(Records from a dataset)
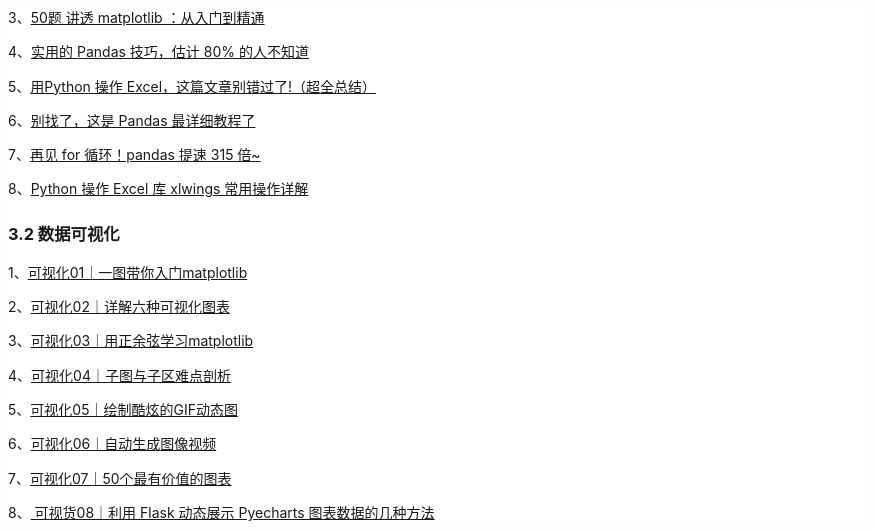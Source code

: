 3、[50题 讲透 matplotlib ：从入门到精通](http://mp.weixin.qq.com/s?__biz=MzIzMzMzOTI3Nw==&mid=2247486026&idx=1&sn=7b333759709c30fe442732b7a107e3c1&chksm=e8866aa8dff1e3be37f5169ac53bbcf71a76514e99fbbcbe458ec15aa1204d988ad44d689eb3&scene=27#wechat_redirect)

4、[实用的 Pandas 技巧，估计 80% 的人不知道](http://mp.weixin.qq.com/s?__biz=MzIzMzMzOTI3Nw==&mid=2247496209&idx=2&sn=8f8db418261326c981cd27f57cc3fc5b&chksm=e88592f3dff21be543cc302a715ea39ae8a1adacb7342f45d5bcf2eca9c2b398b05955408597&scene=27#wechat_redirect)

5、[用Python 操作 Excel，这篇文章别错过了!（超全总结）](http://mp.weixin.qq.com/s?__biz=MzIzMzMzOTI3Nw==&mid=2247498065&idx=1&sn=5f2bb43d9d960c2a7330353c4ac926a8&chksm=e88599b3dff210a528c3e6aac2ea1708b7aa5e3d58c49d12d63492271396ccebee8f0a4a6eae&scene=27#wechat_redirect)

6、[别找了，这是 Pandas 最详细教程了](http://mp.weixin.qq.com/s?__biz=MzIzMzMzOTI3Nw==&mid=2247497846&idx=2&sn=9483146777ac86567e3933e6d5475e5f&chksm=e8859894dff2118208b517d0d9e753fbf8b1bb83995d36cf04694825972b6a82e195d706852d&scene=27#wechat_redirect)

7、[再见 for 循环！pandas 提速 315 倍~](http://mp.weixin.qq.com/s?__biz=MzIzMzMzOTI3Nw==&mid=2247497472&idx=2&sn=df1089640d2beb3607518d0ea9f3e709&chksm=e88597e2dff21ef45a7c3b25e102bc665368f628d1b76decfbeeb18a4cd1a2605737c4c8fb21&scene=27#wechat_redirect)

8、[Python 操作 Excel 库 xlwings 常用操作详解](http://mp.weixin.qq.com/s?__biz=MzIzMzMzOTI3Nw==&mid=2247497164&idx=1&sn=281a25369e47ecba1951d4e92f01d5d0&chksm=e885952edff21c38f633910f3c2aac54f8e379707e70d9a70a1cdde5bfd4b7fde145315ea54f&scene=27#wechat_redirect)

### 3.2 数据可视化

1、[可视化01｜一图带你入门matplotlib](http://mp.weixin.qq.com/s?__biz=MzIzMzMzOTI3Nw==&mid=2247485022&idx=1&sn=76d4270a15c430217588bd9f8be8303b&chksm=e88666bcdff1efaa35c6d685f19b04e62f58e768dc9d1819bcb9f8211f65d3fd83296259d923&token=1148998814&lang=zh_CN#rd)

2、[可视化02｜详解六种可视化图表](https://mp.weixin.qq.com/s?__biz=MzIzMzMzOTI3Nw==&mid=2247485020&idx=1&sn=7f82736e6a2e5442ed59c82d8e242ca4&scene=21#wechat_redirect)

3、[可视化03｜用正余弦学习matplotlib](https://mp.weixin.qq.com/s?__biz=MzIzMzMzOTI3Nw==&mid=2247485019&idx=1&sn=9d44ee27fd888831e94845d6d0256deb&scene=21#wechat_redirect)

4、[可视化04｜子图与子区难点剖析](https://mp.weixin.qq.com/s?__biz=MzIzMzMzOTI3Nw==&mid=2247485014&idx=1&sn=90dbdf17f049c152944a4c28642df249&scene=21#wechat_redirect)

5、[可视化05｜绘制酷炫的GIF动态图](https://mp.weixin.qq.com/s?__biz=MzIzMzMzOTI3Nw==&mid=2247485007&idx=1&sn=1464dee30d006ddb5111f9827b0c4081&scene=21#wechat_redirect)

6、[可视化06｜自动生成图像视频](https://mp.weixin.qq.com/s?__biz=MzIzMzMzOTI3Nw==&mid=2247485002&idx=1&sn=f09c089328eb0fe39721b73272c81214&scene=21#wechat_redirect)

7、[可视化07｜50个最有价值的图表](https://mp.weixin.qq.com/s?__biz=MzIzMzMzOTI3Nw==&mid=2247484920&idx=1&sn=92eb2fd55f13a8bda75a7103a73f8d50&scene=21#wechat_redirect)

8、[ 可视货08｜利用 Flask 动态展示 Pyecharts 图表数据的几种方法](http://mp.weixin.qq.com/s?__biz=MzIzMzMzOTI3Nw==&mid=2247485658&idx=1&sn=f78e976889de52c0ce35e862bafacd8a&chksm=e8866838dff1e12e41b8f2dd1a43dc540ff39484ae64831332d233b5a4f7ca3b439d370ef1ed#rd)

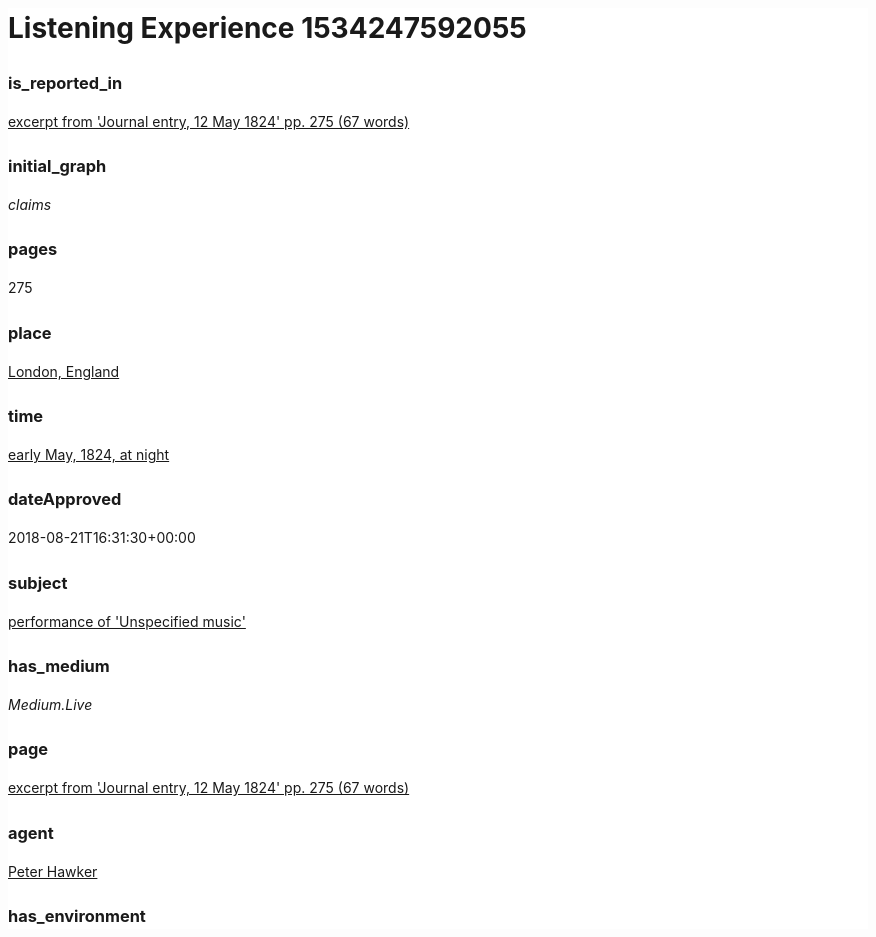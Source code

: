 # Listening Experience 1534247592055

### is_reported_in


[excerpt from 'Journal entry, 12 May 1824' pp. 275 (67 words)](#excerpt-from-'Journal-entry-12-May-1824'-pp.-275-(67-words))

### initial_graph


*claims*

### pages


275

### place


[London, England](#London-England)

### time


[early May, 1824, at night](#early-May-1824-at-night)

### dateApproved


2018-08-21T16:31:30+00:00

### subject


[performance of 'Unspecified music'](#performance-of-'Unspecified-music')

### has_medium


*Medium.Live*

### page


[excerpt from 'Journal entry, 12 May 1824' pp. 275 (67 words)](#excerpt-from-'Journal-entry-12-May-1824'-pp.-275-(67-words))

### agent


[Peter Hawker](#Peter-Hawker)

### has_environment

● **WHAT IS NEEDED**: What goes in the answer is the run of lines from the one holding "[early May, 1824, at" to the end of the entries, reproduced exactly and with nothing else.

● **PROBLEM SOLUTION**:
[early May, 1824, at night](#early-May-1824-at-night)

### dateApproved


2018-08-21T16:31:30+00:00

### subject


[performance of 'Unspecified music'](#performance-of-'Unspecified-music')

### has_medium


*Medium.Live*

### page


[excerpt from 'Journal entry, 12 May 1824' pp. 275 (67 words)](#excerpt-from-'Journal-entry-12-May-1824'-pp.-275-(67-words))

### agent


[Peter Hawker](#Peter-Hawker)

### has_environment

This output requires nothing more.